Il était vraiment, vraiment très curieux, c'était assez dingue.

– Ouais j'y vais une fois par an pour Thanksgiving. Et on allait souvent en vacances deux ou trois semaines par an chez ma tante pour faire du ski avec l'argent que notre grand-mère nous envoyait dans le dos de notre grand-père. Mon père et lui se parlent plus depuis des années et mon père a toujours refusé qu'on passe du temps chez lui sauf que ça rendait ma grand-mère triste du coup elle nous faisait venir. Mon père acceptait seulement à condition qu'on séjourne chez notre tante. Enfin bref, tout ça pour dire qu'on avait pas les thunes de faire du ski hein, on n'était pas des gros bourges, crois pas.

– Ça a l'air d'être un de ces delbords ta mif ! rit-il.

Je lui posai ensuite des questions sur la sienne et il me raconta de nombreuses anecdotes sur son enfance avec Maxime et leurs cousins, me faisant parfois pleurer de rire.

La fin du trajet jusqu'à chez moi se fit en silence, ma musique étant le seul son à se propager dans l'habitacle. Je regardais les bâtiments défiler sous la lueur des lampadaires. Il n'y avait pas à dire, Paris était une belle ville.

Arrivés devant chez moi je récupérai mes affaires et remerciai Deen à ma façon :

– T'es vraiment trop con de te taper autant de route juste pour me ramener, dis-je en souriant.

– Ta gueule, y'avait pas moyen que je te laisse errer dans Paname à cette heure-ci.

Je levai les yeux au ciel, affligée par tant de soin :

– C'est les autres qui doivent avoir peur de moi, tu sais pas de quoi je suis capable !

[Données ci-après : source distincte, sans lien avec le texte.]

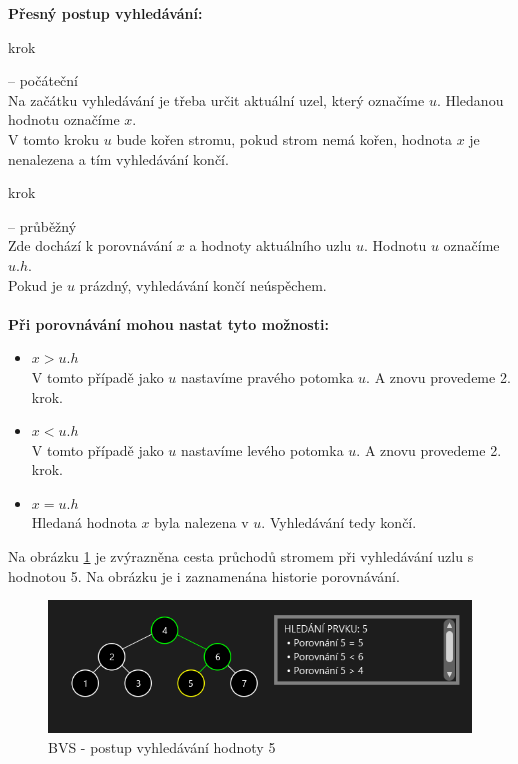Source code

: \documentclass[
  biblatex=false,
  font=serif,
  glossaries=false,
  tables=false,
  theorems=false,
  index
]{kidiplom}
\begin{document}
\noindent \textbf{Přesný postup vyhledávání:}
\begin{enumerate} {\bfseries
\item  krok} -- počáteční \\
Na začátku vyhledávání je třeba určit aktuální uzel, který označíme $u$. Hledanou hodnotu označíme $x$.\\
V tomto kroku $u$ bude kořen stromu, pokud strom nemá kořen, hodnota $x$ je nenalezena a tím vyhledávání končí.
{\bfseries\item  krok} -- průběžný \\
Zde dochází k porovnávání $x$ a hodnoty aktuálního uzlu $u$. Hodnotu $u$ označíme $u.h$.\\
Pokud je $u$ prázdný, vyhledávání končí neúspěchem. \\\\
\textbf{Při porovnávání mohou nastat tyto možnosti:}
\begin{itemize}
\item $x > u.h$ \\
V tomto případě jako $u$ nastavíme pravého potomka $u$. A znovu provedeme 2. krok.
\newpage
\item $x < u.h$\\
V tomto případě jako $u$ nastavíme levého potomka $u$. A znovu provedeme 2. krok.
\item $x = u.h$\\
Hledaná hodnota $x$ byla nalezena v $u$. Vyhledávání tedy končí.
\end{itemize}
\end{enumerate}

\medskip
\noindent Na obrázku \ref{binarySearch} je zvýrazněna cesta průchodů stromem při vyhledávání uzlu s hodnotou 5. Na obrázku je i zaznamenána historie porovnávání.

\begin{figure}[h!]
\centering
	\includegraphics[scale=0.9]{obrazky/5BinarniVyhledavani.png}
	\caption{BVS - postup vyhledávání hodnoty 5}
	\label{binarySearch}
\end{figure}
\end{document}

Il souffla un « pff » moqueur mais ne répliqua pas ; il avait probablement déjà pris le pli de ne pas débattre de sujets futiles avec moi. Je souris, fière d'avoir gagné la bataille :

– En tout cas j'ai passé une super soirée, merci. Les gars sont vraiment sympas, enfin presque tous. T'es bien entouré.

– Ouais ils ont l'air de bien t'aimer aussi, je suis sûr qu'ils voudront te revoir. Et vraiment, fais pas gaffe au Fenek, quand il apprendra à te connaître il te kiffera c'est sûr.

S'il savait à quel point je me fichais d'être appréciée de Nekfeu ! Je souris quand même bêtement :

– Bon, et bah merci, à plus ! Fais attention sur la route et profitez bien de la fin de la soirée !

Je lui fis un bisous sur la joue - une première pour moi et mon tempérament plus que froid - et sortis de la voiture.

Alors que je me dirigeai vers la porte d'entrée de mon bâtiment, j'entendis la fenêtre se baisser et me retournai :

– Bon match, tu défonces tout hein ! me lança-t-il avec un clin d'œil.

Je lui montrai mes deux pouces et ouvrai la porte avant de grimper dans mon studio, pressée de tout raconter à mon frère dans un message de la longueur d'un roman.